DATA EXTRACT START

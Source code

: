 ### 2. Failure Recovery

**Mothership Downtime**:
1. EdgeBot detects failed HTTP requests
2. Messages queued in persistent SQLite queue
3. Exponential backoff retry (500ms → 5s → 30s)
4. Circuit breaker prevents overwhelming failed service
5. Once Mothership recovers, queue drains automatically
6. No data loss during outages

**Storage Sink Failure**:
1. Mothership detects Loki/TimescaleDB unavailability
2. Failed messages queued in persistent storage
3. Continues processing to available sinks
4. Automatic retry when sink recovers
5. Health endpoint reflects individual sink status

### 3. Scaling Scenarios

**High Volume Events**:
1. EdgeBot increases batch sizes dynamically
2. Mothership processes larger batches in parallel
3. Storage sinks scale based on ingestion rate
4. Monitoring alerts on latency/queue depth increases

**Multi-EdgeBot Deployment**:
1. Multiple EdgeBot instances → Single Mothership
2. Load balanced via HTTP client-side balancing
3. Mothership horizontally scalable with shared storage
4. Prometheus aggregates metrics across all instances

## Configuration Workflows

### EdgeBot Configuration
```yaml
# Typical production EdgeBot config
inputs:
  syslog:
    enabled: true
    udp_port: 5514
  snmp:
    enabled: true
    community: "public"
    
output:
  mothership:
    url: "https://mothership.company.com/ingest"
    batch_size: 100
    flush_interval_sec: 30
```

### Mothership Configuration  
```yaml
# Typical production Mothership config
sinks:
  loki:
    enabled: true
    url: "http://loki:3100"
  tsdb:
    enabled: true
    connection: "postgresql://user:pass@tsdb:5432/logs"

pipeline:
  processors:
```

DATA EXTRACT END
DATA EXTRACT START

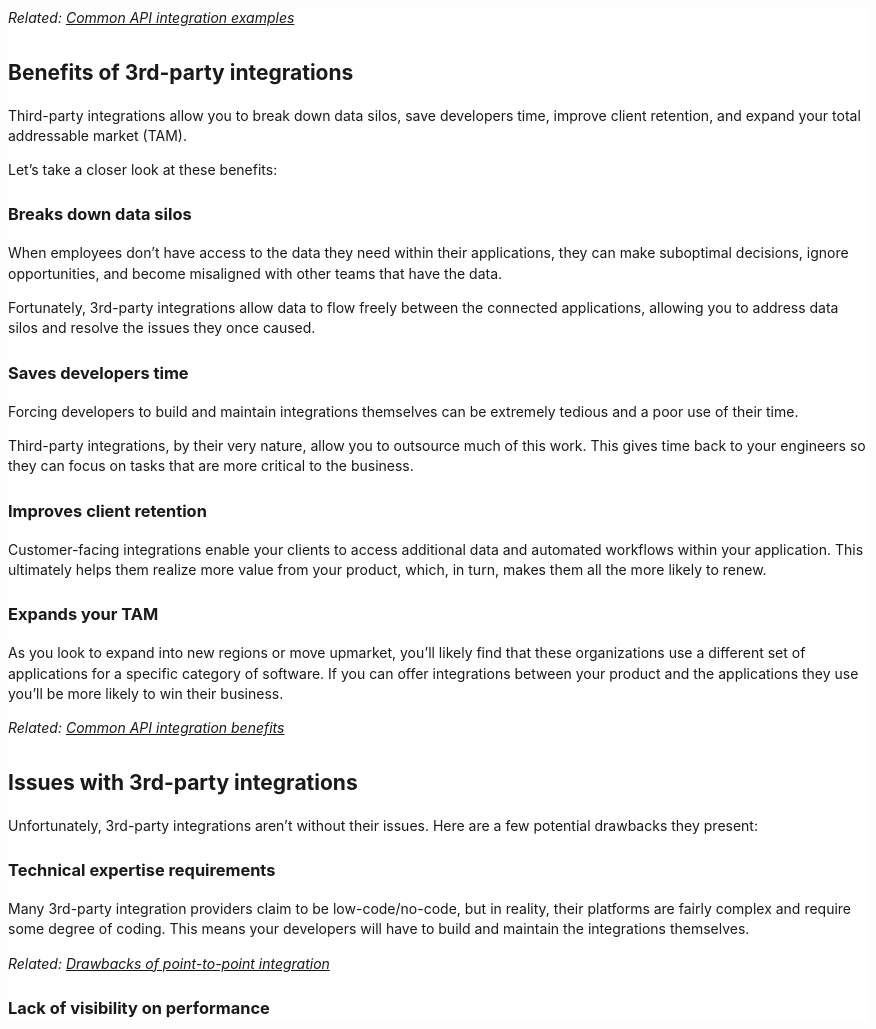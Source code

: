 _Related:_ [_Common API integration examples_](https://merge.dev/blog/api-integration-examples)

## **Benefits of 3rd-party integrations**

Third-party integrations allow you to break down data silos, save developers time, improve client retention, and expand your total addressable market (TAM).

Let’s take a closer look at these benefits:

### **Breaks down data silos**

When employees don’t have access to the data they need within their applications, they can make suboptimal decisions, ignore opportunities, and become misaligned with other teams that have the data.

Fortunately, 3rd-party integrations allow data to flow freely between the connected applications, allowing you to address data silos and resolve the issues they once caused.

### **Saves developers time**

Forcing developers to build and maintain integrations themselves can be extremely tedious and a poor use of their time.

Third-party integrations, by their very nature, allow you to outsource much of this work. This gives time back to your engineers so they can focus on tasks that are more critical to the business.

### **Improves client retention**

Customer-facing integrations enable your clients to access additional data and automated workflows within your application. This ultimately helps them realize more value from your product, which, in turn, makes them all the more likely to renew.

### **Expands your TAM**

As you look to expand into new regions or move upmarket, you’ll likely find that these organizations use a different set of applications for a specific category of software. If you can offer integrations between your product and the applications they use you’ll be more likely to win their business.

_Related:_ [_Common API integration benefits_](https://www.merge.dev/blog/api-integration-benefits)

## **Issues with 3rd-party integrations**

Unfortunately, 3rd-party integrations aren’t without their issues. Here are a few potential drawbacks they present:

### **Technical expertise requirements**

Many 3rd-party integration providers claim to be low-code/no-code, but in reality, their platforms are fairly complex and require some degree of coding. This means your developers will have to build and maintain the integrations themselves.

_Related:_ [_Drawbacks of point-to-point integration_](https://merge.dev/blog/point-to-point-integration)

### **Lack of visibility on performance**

DATA EXTRACT END

WHAT THE EXERCISE ASKS ▸ Across the whole listing above, tally each line where the string "their" occurs, and give the number and nothing more.

PROBLEM SOLUTION ▸ 6